Carissimi, quale è il compito essenziale del Pastore? Ce lo indica ancora una volta il Santo Padre: “É compito del Pastore – diceva nella già citata omelia dei SS. Pietro e Paolo – pascolare e custodire il gregge e condurlo ai pascoli giusti. Pascolare il gregge vuol dire aver cura che le pecore trovino il nutrimento giusto, sia saziata la loro fame e spenta la loro sete. Fuori di metafora, questo significa: la parola di Dio è il nutrimento di cui l'uomo ha bisogno. Rendere sempre di nuovo presente la parola di Dio e dare così nutrimento agli uomini è il compito del retto Pastore”. E aggiungeva: “Egli deve anche saper resistere ai nemici, ai lupi. Deve precedere, indicare la via, conservare l'unità del gregge. … Non basta parlare. I Pastori devono farsi ‘modelli del gregge' (1 Pt 5,3). La parola di Dio viene portata dal passato nel presente, quando è vissuta” (Insegnamenti di Benedetto XVI , 2009 V, 1, pag. 1091).

É importante ascoltare le riflessioni di un grande Pastore della Chiesa, di cui abbiamo celebrato la memoria una settimana fa, San Gregorio Magno, papa. Egli presenta la missione del Pastore come quella di una sentinella, partendo dalla profezia di Ezechiele: «“Figlio dell’uomo, ti ho posto per sentinella alla casa d’Israele” (Ez 3, 16). É da notare che quando il Signore manda uno a predicare, lo chiama col nome di sentinella. La sentinella infatti sta sempre su un luogo elevato, per poter scorgere da lontano qualunque cosa stia per accadere. Chiunque è posto come sentinella del popolo deve stare in alto con la sua vita, per poter giovare con la sua preveggenza». E dopo aver analizzato con umiltà il suo comportamento, conclude con un grande atto di fiducia in Dio e con un deciso impegno: «Però il creatore e redentore del genere umano ha la capacità di donare a me indegno l’elevatezza della vita e l’efficacia della lingua, perché, per suo amore, non risparmio me stesso nel parlare di lui» (Lib. 1,11, 4-6; CCL 142, 170-172).

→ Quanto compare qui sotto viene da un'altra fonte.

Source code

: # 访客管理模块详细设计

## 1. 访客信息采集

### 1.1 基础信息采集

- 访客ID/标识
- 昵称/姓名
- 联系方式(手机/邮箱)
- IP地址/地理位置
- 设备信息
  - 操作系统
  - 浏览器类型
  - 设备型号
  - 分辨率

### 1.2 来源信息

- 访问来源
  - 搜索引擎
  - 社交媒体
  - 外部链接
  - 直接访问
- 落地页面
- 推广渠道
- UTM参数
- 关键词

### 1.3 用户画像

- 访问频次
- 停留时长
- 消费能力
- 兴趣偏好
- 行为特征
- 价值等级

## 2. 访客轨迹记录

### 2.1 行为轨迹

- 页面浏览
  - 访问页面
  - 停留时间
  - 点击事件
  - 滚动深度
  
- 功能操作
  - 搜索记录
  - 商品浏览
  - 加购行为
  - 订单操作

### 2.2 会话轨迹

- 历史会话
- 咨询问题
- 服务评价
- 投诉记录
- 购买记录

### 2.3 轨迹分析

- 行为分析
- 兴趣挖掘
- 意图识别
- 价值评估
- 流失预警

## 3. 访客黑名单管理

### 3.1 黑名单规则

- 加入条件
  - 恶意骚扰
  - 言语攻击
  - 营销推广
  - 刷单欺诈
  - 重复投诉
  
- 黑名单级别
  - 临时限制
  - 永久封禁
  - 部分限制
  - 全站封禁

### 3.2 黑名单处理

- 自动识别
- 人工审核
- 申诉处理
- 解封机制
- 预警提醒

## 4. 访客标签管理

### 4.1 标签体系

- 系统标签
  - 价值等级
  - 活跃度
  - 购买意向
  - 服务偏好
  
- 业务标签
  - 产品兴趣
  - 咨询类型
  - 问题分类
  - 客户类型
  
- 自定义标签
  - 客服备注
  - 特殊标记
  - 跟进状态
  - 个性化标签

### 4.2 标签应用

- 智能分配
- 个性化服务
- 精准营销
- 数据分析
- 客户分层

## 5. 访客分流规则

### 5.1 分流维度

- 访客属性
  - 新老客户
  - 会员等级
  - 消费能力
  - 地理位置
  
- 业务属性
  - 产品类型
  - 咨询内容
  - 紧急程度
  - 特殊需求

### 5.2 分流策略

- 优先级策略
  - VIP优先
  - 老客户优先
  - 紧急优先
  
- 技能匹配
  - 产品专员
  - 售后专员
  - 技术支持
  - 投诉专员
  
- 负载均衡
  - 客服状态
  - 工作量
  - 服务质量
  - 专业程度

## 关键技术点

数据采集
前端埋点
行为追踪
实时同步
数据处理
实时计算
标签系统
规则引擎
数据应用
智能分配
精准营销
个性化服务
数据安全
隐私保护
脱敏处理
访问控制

Della passione per l’annuncio del Vangelo, ci ha parlato la prima Lettura, nella quale san Paolo esclama: “Guai a me se non annuncio il Vangelo” (1 Cor 9,16). Sia questo l’assillo apostolico di ciascuno di voi! Sia questa la costante del vostro servizio episcopale! Ricordate sempre che nel rito dell’Ordinazione è stato posto sul vostro capo il libro dei Vangeli aperto: tale suggestivo gesto simboleggia la totale “sottomissione” della vita del Pastore alla parola di Dio che è chiamato ad annunciare. I vostri pensieri, le vostre prospettive, i vostri progetti non possono prescindere dalla Parola di salvezza alla quale tutti nella Chiesa devono ascolto, obbedienza e docilità.

Lo Spirito Santo, la cui Messa votiva stiamo celebrando, conduca ciascuno di voi, come l’Apostolo Paolo, a svolgere con gioiosa oblatività e con ardore apostolico il ministero a voi affidato. L’annuncio del Vangelo ha bisogno di maestri che sappiano essere soprattutto autentici testimoni, capaci di incarnare la Parola di verità nei diversi contesti storici, sociali, culturali. Al divino Paraclito chiediamo il dono del consiglio, per svolgere con esemplare rettitudine e con larghezza di cuore l’ardua ma esaltante missione di guide del popolo santo di Dio, poste a capo del gregge non per essere servite, ma per servire. Chiediamo altresì il dono della fortezza, per saper correggere all’occorrenza, con carità e fermezza, quelle situazioni dottrinali, pastorali e liturgiche non conformi all’insegnamento e all’autentica prassi ecclesiale.

Maria Santissima, Regina Apostolorum, sostenga con tenerezza materna gli inizi del vostro ministero episcopale. Alla sua potente intercessione affido voi, le vostre comunità e tutti i vostri progetti di bene.